To the Editor:—
Airway management is essential to anesthesia practice. Despite several predictors of difficult intubation, patients with unexpectedly difficult airways are sometimes encountered, and an unforeseen grade III–IV laryngoscopy in a paralyzed patient is still a potentially dangerous situation. Several techniques and devices can be used in the face of an unplanned difficult intubation, 1such as the laryngeal mask airway, the Combitube, COPA, and light wand. However, there are situations in which these techniques and devices may not be available.
There is a simple technique that will allow ventilation of the paralyzed patient for several minutes until help or alternative methods arrive. The technique involves the placement of an endotracheal tube into the pharynx, with its tip just below the epiglottis, followed by inflation of the cuff with a large volume of air. Ventilation is then performed via the endotracheal tube.
To confirm the usefulness of this method, we conducted a clinical study in 50 patients with American Society of Anesthesiologists physical status I–II (27 men) undergoing general anesthesia. The hospital ethical committee approved the study, and informed consent was obtained from the participants. Exclusion criteria were age < 18 yr or > 70 yr, last oral intake less than 8 h, and hiatal hernia or gastroesophageal reflux. The patients all had normal airways on examination (Mallampati class I–II, normal neck extension, hyomental distance of > 6 cm). After induction of anesthesia and neuromuscular blockade, a laryngoscope was inserted until only the tip of the epiglottis was observed. An endotracheal tube with a 7.5–8 mm internal diameter (Mallinckrodt) with Murphy eye was introduced, placing the tip under the epiglottis with the cuff of the tube remaining in full view. In this position, the cuff was inflated with 50–60 ml of air by an assistant. We connected the tube to the circuit, and the patients were manually ventilated at a rate of approximately 25 breaths per minute. We checked appropriate ventilation by noting the movement of the chest and the presence of expired CO2, and by auscultation of the lungs and epigastrium. The hyperinflated cuff produces an oropharyngeal seal. After 3 min of ventilation, the cuff was deflated, the tube was removed, and a new endotracheal tube was placed through the cords for subsequent ventilation. We were able to ventilate all patients without difficulty, although the endotracheal tube occasionally needed to be withdrawn slightly to correct an air leak. Oxygen saturation as measured by pulse oximetry (SpO2) was maintained at > 95% in all patients. No patients complained of sore throat in the postoperative period.

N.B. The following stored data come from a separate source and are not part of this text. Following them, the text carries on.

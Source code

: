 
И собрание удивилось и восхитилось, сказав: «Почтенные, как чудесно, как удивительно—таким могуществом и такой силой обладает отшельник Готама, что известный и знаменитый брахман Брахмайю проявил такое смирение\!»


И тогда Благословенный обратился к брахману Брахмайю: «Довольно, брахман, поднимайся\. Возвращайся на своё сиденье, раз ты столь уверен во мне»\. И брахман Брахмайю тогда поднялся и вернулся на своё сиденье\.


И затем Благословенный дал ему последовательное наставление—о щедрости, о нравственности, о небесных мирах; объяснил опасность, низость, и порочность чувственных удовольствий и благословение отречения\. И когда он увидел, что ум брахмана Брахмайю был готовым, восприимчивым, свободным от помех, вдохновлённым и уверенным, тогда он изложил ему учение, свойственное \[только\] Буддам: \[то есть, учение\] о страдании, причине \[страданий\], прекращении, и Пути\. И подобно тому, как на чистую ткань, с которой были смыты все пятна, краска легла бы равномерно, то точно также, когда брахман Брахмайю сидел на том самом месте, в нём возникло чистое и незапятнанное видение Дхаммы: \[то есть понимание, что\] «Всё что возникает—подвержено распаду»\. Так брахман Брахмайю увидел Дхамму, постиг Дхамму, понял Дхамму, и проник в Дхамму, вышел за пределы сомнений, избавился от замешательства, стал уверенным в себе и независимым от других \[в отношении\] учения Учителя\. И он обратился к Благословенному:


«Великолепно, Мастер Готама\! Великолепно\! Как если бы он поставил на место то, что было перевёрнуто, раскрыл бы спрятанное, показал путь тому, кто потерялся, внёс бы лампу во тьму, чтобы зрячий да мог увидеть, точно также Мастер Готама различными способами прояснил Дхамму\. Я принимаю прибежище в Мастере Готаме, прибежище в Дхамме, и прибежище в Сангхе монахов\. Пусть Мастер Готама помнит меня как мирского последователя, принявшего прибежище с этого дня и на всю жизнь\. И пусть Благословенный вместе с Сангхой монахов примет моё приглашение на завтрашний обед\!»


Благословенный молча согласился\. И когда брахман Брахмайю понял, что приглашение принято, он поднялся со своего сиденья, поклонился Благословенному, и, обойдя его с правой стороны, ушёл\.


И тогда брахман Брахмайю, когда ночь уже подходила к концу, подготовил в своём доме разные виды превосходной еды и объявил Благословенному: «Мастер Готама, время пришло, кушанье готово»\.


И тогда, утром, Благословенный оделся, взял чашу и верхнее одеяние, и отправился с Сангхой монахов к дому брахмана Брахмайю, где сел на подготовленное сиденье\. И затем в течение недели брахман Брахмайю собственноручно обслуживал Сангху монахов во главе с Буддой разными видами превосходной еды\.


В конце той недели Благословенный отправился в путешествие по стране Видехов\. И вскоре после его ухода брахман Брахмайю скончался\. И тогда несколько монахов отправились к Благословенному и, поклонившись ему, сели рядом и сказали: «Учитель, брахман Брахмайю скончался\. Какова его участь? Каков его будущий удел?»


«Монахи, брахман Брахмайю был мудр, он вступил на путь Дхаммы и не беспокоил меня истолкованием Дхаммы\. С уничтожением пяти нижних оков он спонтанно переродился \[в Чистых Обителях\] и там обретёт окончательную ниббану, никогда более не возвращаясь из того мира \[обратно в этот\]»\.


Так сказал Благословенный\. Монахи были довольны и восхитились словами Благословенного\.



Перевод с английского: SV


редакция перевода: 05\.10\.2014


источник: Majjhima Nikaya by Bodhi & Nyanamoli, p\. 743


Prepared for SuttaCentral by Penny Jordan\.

During the study period, two additional patients who were not involved in the study were discovered to have an unexpectedly difficult laryngoscopy after anesthetic induction. We used the described method successfully in both cases. We also passed a flexible fiberoptic laryngoscope through the tubes. After partially deflating the cuff, we saw the glottic opening, and the fiberoptic laryngoscope was introduced easily.
Endotracheal-tube cuff inflation in the oropharynx has been described previously as an aid to blind nasotracheal intubation with spontaneous ventilation, both in normal patients 2–3and in those with altered anatomy. 4The currently described technique could be used in the setting of the unanticipated difficult airway, when other means of establishing a patent airway are not available.